Robson-On-Politics 10 June 2006

Enquiry about dates of 4th Labour government's asset fire sale programme

Robson-on-Politics got a few disbelieving emails from younger readers after my comment last week that the sale of Telecom, Air NZ, PostBank etc. in 1989-1990 occurred after Roger Douglas had surrendered the finance portfolio.

But, yes, it is true. These sales had nothing to do with the future ACT Party founder and everything to do with the then Labour leadership.


Labour's fire sale famously included the Shipping Corp., the Rural Bank, the National Film Unit, Maui Gas and much more but it was the forestry cutting rights sales that have gone down in history as infamous.

  • http://www.treasury.govt.nz/assetsales/income.asp
  • Labour made these errors under pressure from resurgent Nats

    At the time, Labour was under pressure from a resurgent National promising big tax cuts and a big spend-up to boot. The foreign-owned media, as always, gave National a free ride by providing no analysis into how National could possibly deliver both tax cuts for the rich and a big spend-up on everything from transport to defence, police to National Super.

    In its panic, Labour infamously sold thousands of acres of forests and then pretended the one-off windfall was revenue by announcing that it was the first Kiwi government in ages to have achieved a "surplus."

    The "surplus" news, however, benefited National's claim that it could deliver tax cuts and spending increases and the public of course threw Labour out anyway because most people opposed selling the family silver?

    National got elected in 1990.

    Spending cuts, asset sales, higher overseas borrowing, high interest rates and higher unemployment are what it delivered. Why does all of this matter now?

    In theory, the MMP system introduced in 1996 means neither National nor Labour can govern again without support from smaller parties so protecting us from the catastrophes of the 1970s, 1980s and 1990s.

    But there have been some disturbing omens of late. Just like in 1990, we have a National Opposition going up and down

    The country promising big tax cuts, together with big increases in government spending on everything from transport to defence, police to 'the war on drugs' and health.

    And just like then, we have foreign-owned media outlets day after day proclaiming in feature articles, editorials and front-page new stories that the "surplus" should be used for large tax cuts that would mainly benefit those on higher incomes without children.

    And just like then National is making political capital promising to spend the "surplus" three or four times over which means the only way it could deliver would be via a big overseas borrowing programme to raise the needed funding, although at a very high cost to every family with a mortgage and at the cost also of higher unemployment and more welfare dependency.

  • http://www.progressive.org.nz/modules.php?name=News&file=article&sid=2
  • United, NZ First & ACT are going along with it

    The MMP system should, in theory, provide families with mortgages protection against National's anti-Kiwi overseas borrowing binge proposal. But the bad omen is that the smaller parties that National would need to govern - NZ First, the Maori Party, United Future & ACT - are all themselves busily proposing big tax cuts and big spend-ups of their own.
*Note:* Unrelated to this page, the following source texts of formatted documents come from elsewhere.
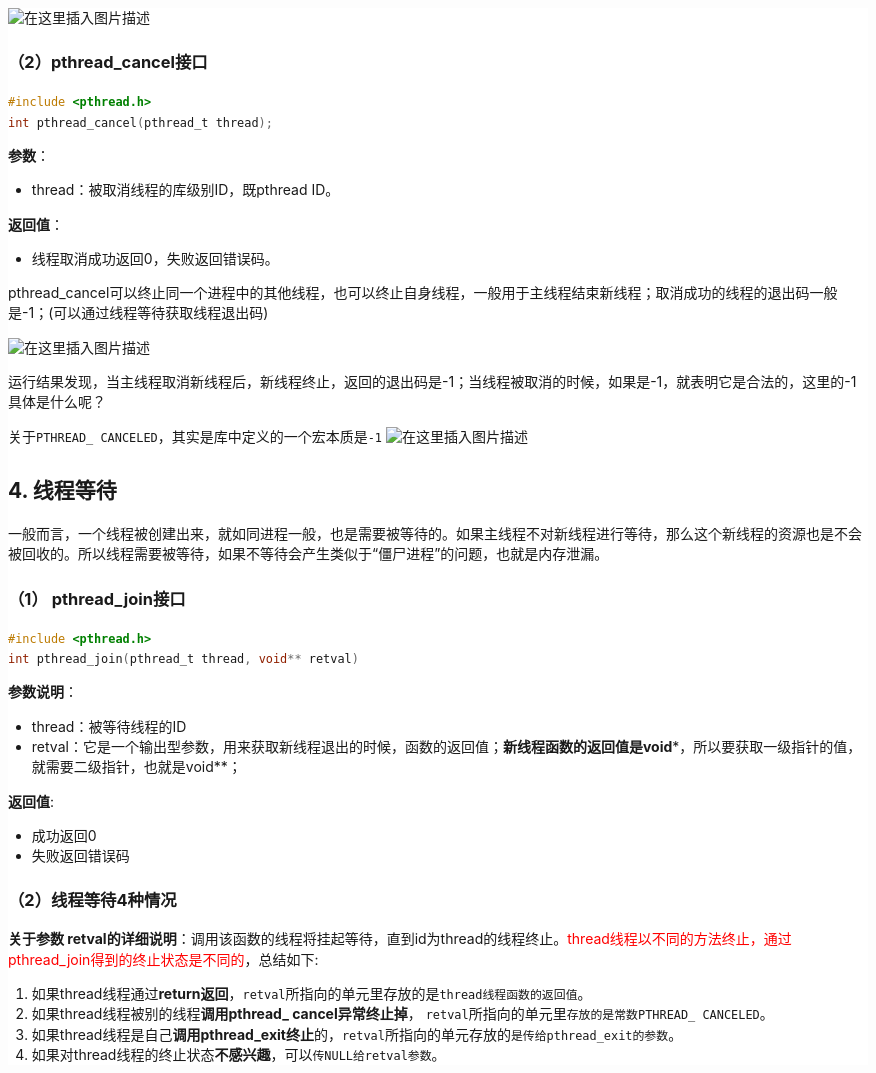 
![在这里插入图片描述](https://img-blog.csdnimg.cn/230b2ad2c0bb4eb684a0e35ce13bdfe7.png)



### （2）pthread_cancel接口
```c
#include <pthread.h>
int pthread_cancel(pthread_t thread);
```

**参数**：
- thread：被取消线程的库级别ID，既pthread ID。

**返回值**：
- 线程取消成功返回0，失败返回错误码。

pthread_cancel可以终止同一个进程中的其他线程，也可以终止自身线程，一般用于主线程结束新线程；取消成功的线程的退出码一般是-1；(可以通过线程等待获取线程退出码)


![在这里插入图片描述](https://img-blog.csdnimg.cn/03aed54abf034294a7678954e486bd88.png)

运行结果发现，当主线程取消新线程后，新线程终止，返回的退出码是-1；当线程被取消的时候，如果是-1，就表明它是合法的，这里的-1具体是什么呢？

关于`PTHREAD_ CANCELED`，其实是库中定义的一个宏本质是`-1`
![在这里插入图片描述](https://img-blog.csdnimg.cn/1c0a2de5a8aa41118dbd87860ff443a6.png)




## 4. 线程等待

 一般而言，一个线程被创建出来，就如同进程一般，也是需要被等待的。如果主线程不对新线程进行等待，那么这个新线程的资源也是不会被回收的。所以线程需要被等待，如果不等待会产生类似于“僵尸进程”的问题，也就是内存泄漏。


### （1） pthread_join接口

```c
#include <pthread.h>
int pthread_join(pthread_t thread, void** retval)
```

**参数说明**：
- thread：被等待线程的ID
- retval：它是一个输出型参数，用来获取新线程退出的时候，函数的返回值；**新线程函数的返回值是void***，所以要获取一级指针的值，就需要二级指针，也就是void**；

**返回值**:
- 成功返回0
- 失败返回错误码

### （2）线程等待4种情况

**关于参数 retval的详细说明**：调用该函数的线程将挂起等待，直到id为thread的线程终止。<font color=red>thread线程以不同的方法终止，通过pthread_join得到的终止状态是不同的</font>，总结如下:
1. 如果thread线程通过**return返回**，`retval`所指向的单元里存放的是`thread线程函数的返回值`。
2. 如果thread线程被别的线程**调用pthread_ cancel异常终止掉**，	`retval`所指向的单元里`存放的是常数PTHREAD_ CANCELED`。
3. 如果thread线程是自己**调用pthread_exit终止**的，`retval`所指向的单元存放的`是传给pthread_exit的参数`。
4. 如果对thread线程的终止状态**不感兴趣**，可以`传NULL给retval参数`。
    Vote Green, get National?

    Robson-on-politics notes the newspaper editorials endorsing the Greens' opening to National and the uncritical newspaper reports claiming that the Labour-Progressive government has rejected working with the Greens in favour of other parties since 1999.

    The reality is somewhat different than that: The Greens declined to join the centre-left coalition after the 1999 election. In the 2002 election, the Greens knowingly took a position on GE which their MPs were forewarned was unacceptable to Labour.

    In 2005, the Greens kept their word to Labour and GE wasn't mentioned again. But the problem last September, of course, was that the Labour-Progressive-Green bloc lost its six-year majority. All that means is that the challenge for progressives in 2008 is to regain our majority.

    Families' First & Climate Change

    Robson-on-politics, of course, has excellent connections in the Auckland Labour and Green parties and can tell faithful readers today that should the Very Honorable Phillip Field become the new Families First MP for Mangere shortly, then he will support the Lab-Progressive government on confidence. That means no climate change in Parliament, in spite of alarmist media reports about the "vulnerable" 61-seat majority on confidence and supply that the coalition government enjoys.

    What the foreign-owned media don't tell their readers, because their interest is to sell newspapers not enlighten readers with reality, is that you can add another six votes to the government because the currently 'abstain-on-confidence' Green Party would never actually bring down the Lab-Progressive government because our government is doing far more to plan ahead for global climate change than the National-ACT alternative would ever deliver.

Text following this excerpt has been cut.